As a mom of adult kids, I sometimes struggle with the holidays. I am not saying I miss the old times. I am saying trying to wrangle work and family, gifts and functions, and all the dollar bills evaporating from my wallet can really muck up a beautiful time of year. I think Christmas gets a little harder each year, too. Thinking back to when my kids were little, Christmas morning was so magical. Getting or not getting the dream gift had little impact on the excitement because there was always some pretty good loot to unwrap. Now, it feels a little like the happy is a little harder to find.
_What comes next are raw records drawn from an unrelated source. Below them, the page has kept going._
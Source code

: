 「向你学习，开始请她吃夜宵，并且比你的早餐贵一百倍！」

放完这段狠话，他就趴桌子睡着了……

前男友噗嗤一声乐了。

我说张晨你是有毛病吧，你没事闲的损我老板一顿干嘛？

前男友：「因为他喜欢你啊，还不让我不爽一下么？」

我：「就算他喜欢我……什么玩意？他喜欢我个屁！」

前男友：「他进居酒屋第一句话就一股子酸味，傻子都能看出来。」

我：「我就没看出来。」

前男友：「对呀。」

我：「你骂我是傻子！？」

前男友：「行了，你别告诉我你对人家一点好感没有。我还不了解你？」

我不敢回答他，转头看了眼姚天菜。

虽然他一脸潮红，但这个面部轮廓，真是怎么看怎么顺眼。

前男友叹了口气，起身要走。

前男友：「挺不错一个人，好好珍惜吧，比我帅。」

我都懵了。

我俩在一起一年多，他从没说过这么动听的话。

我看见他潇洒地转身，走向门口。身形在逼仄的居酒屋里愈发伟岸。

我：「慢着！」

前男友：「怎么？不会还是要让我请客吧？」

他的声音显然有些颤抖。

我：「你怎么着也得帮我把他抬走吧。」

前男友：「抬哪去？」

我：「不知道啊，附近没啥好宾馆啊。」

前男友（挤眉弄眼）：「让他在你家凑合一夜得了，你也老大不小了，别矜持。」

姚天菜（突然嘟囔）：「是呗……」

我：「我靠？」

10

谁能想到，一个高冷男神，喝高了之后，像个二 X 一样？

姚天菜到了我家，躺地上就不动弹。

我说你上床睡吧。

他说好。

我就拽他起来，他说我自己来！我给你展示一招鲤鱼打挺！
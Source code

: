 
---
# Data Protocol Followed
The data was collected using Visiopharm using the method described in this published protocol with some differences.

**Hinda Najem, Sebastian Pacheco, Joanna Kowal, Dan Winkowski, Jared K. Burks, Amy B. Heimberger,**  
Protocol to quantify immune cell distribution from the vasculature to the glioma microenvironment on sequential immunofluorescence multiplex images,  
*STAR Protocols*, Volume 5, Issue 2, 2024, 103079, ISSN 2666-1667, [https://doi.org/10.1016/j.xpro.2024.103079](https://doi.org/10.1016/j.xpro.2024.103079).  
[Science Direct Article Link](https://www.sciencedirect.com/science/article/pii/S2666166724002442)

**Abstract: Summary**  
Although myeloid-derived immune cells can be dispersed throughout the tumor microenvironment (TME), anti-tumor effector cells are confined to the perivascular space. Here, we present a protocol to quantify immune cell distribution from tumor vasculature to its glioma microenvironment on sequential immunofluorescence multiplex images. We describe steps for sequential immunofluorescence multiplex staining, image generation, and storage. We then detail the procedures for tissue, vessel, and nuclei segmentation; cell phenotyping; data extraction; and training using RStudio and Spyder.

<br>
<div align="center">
Yesterday, today, and the next two days are all crazy booked for me. I have some commitments I must meet and some volunteering to do (because I want to) and normally, by this time, I would have already started with some self-imposed mental frenzy. But, this year, that is not the case. Yesterday, I went to my usual Monday morning class at The Big Red Barn Retreat with Ginger and she put us through a pretty extensive Yin class. She and I texted later and I told her I felt, “Gooey.” It seemed like the perfect word. Lucky for me, with everything still on my list, the gooey has lingered.

Now, I have to remind myself to actually commit to my own practice from Friday through New Year’s Day, since The Barn will be closed for the holiday week. I could really go for some more gooey-ness.

 

*Stacie is a student at Begin Within Yoga and Wellness. She is a wife, mom, cancer survivor, small business owner, and dog lover. She loves sports, talk radio, and cookies.